CNG is one of the safest transport fuels available.

CNG is actually safer than petroleum. In its natural state, natural gas is odorless. As a safety measure, the gas is odorized with Mercaptan to provide a ready means of leak detection.

CNG has a high ignition temperature of 1,200 degress Fahrenheit, compared to gasoline of 600 degress Fahrenheit. CNG has a narrow range of flammability, 5% to 15% of air. The high ignition temperature and limited flammability range make combustion of CNG unlikely

Natural gas has no known toxic or chronic physiological effects (it is not poisonous).

CNG is lighter than air. Unlike fuels such as diesel, petrol or LPG which are heavier than air, and pools on the ground creating a fire hazard and potential pollution to waterways. Should a CNG leak occur, the gas will disperse rapidly upgwards into the atmosphere and dissipate.

CNG Fuel Systems - They are "sealed," which prevents any spills or evaporative issues.

CNG fuel storage cylinders - They are much, much stronger than petrol tanks. The design of the cylinders is subject to a number of "severe abuse" tests such as heat and pressure extremes, gunfire, collisions and fire. The systems are also fitted with valves and oter safety devices to prevent leakage and eliminate the risk.

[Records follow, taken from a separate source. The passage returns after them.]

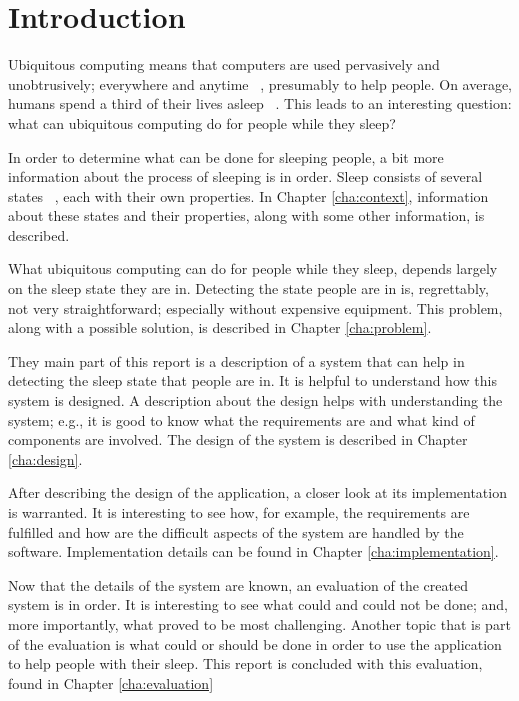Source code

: \chapter{Introduction} %
\label{cha:introduction}
Ubiquitous computing means that computers are used pervasively and unobtrusively; everywhere and anytime ~\cite{Weiser:1993:UC:618984.619973}, presumably to help people. On average, humans spend a third of their lives asleep ~\cite{Lauderdale:2006:Am-J-Epidemiol:16740591}. This leads to an interesting question: what can ubiquitous computing do for people while they sleep? 

In order to determine what can be done for sleeping people, a bit more information about the process of sleeping is in order. Sleep consists of several states ~\cite{Silber:2007fk}, each with their own properties. In Chapter \ref{cha:context}, information about these states and their properties, along with some other information, is described.

What ubiquitous computing can do for people while they sleep, depends largely on the sleep state they are in. Detecting the state people are in is, regrettably, not very straightforward; especially without expensive equipment. This problem, along with a possible solution, is described in Chapter \ref{cha:problem}.

They main part of this report is a description of a system that can help in detecting the sleep state that people are in. It is helpful to understand how this system is designed. A description about the design helps with understanding the system; e.g., it is good to know what the requirements are and what kind of components are involved. The design of the system is described in Chapter \ref{cha:design}.

After describing the design of the application, a closer look at its implementation is warranted. It is interesting to see how, for example, the requirements are fulfilled and how are the difficult aspects of the system are handled by the software. Implementation details can be found in Chapter \ref{cha:implementation}.

Now that the details of the system are known, an evaluation of the created system is in order. It is interesting to see what could and could not be done; and, more importantly, what proved to be most challenging. Another topic that is part of the evaluation is what could or should be done in order to use the application to help people with their sleep. This report is concluded with this evaluation, found in Chapter \ref{cha:evaluation}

CNG Cylinder pressure - as CNG is stored at high pressure, it is often perceived that the high pressure of the product makes it more hazardous than other fuels. While a high pressure gas leak tends to make a lot of noise as the gas is escaping. The resulting high concentrations of gas and its tendency to dissipate upwards make it less likely for the gas in the immediate vicinity of the leak to ignite.

Safe Distribution of CNG - In most circumstances, CNG is delivered via underground pipeline networks. The method not only eliminates the need for road tankers to deliver fuel from the refinery, but also the need for ocean going oil tankers to deliver crude oil to the refinery.

CNG produces far less urban emissions than diesel vehicles. For example, even with the stringent 2010 EPA heavy-duty engine emission standards, CNG will be producing only one-sixth the NOx of comparable ediesel engines. NGV's have a deserving reputation for being one of the cleanest transport fuels available, not just with respect to vehicle emissions, but also for fuel production. Even when measured against the other 'clean' fuels or methods, such as gasoline-electric hybrids, CNG emissions are frequently lower.


Where does CNG come from?

Most natural gas consumed in the United States is domestically produced in 2 ways

  • Gas streams produced from fossil fuel reservoirs contain natural gas, liquids, and other materials. Processing is required to separate the gas from petroleum liquids and to remove contaminants.
  • Biogas is a mixture of methane and other gases produced from the decomposition of organic materials. It is produced naturally in landfills, and from the processing of animal waste, sewage, crop waste, cellulosic and non-cellulosic crops. An energy-wise and greenhouse gas-wise alternative is to capture the biogas from these renewable waste sources, convert that biogas to bio-methane, and use the bio-methane to displace petroleum or other fossil fuels in transportation or other energy applications.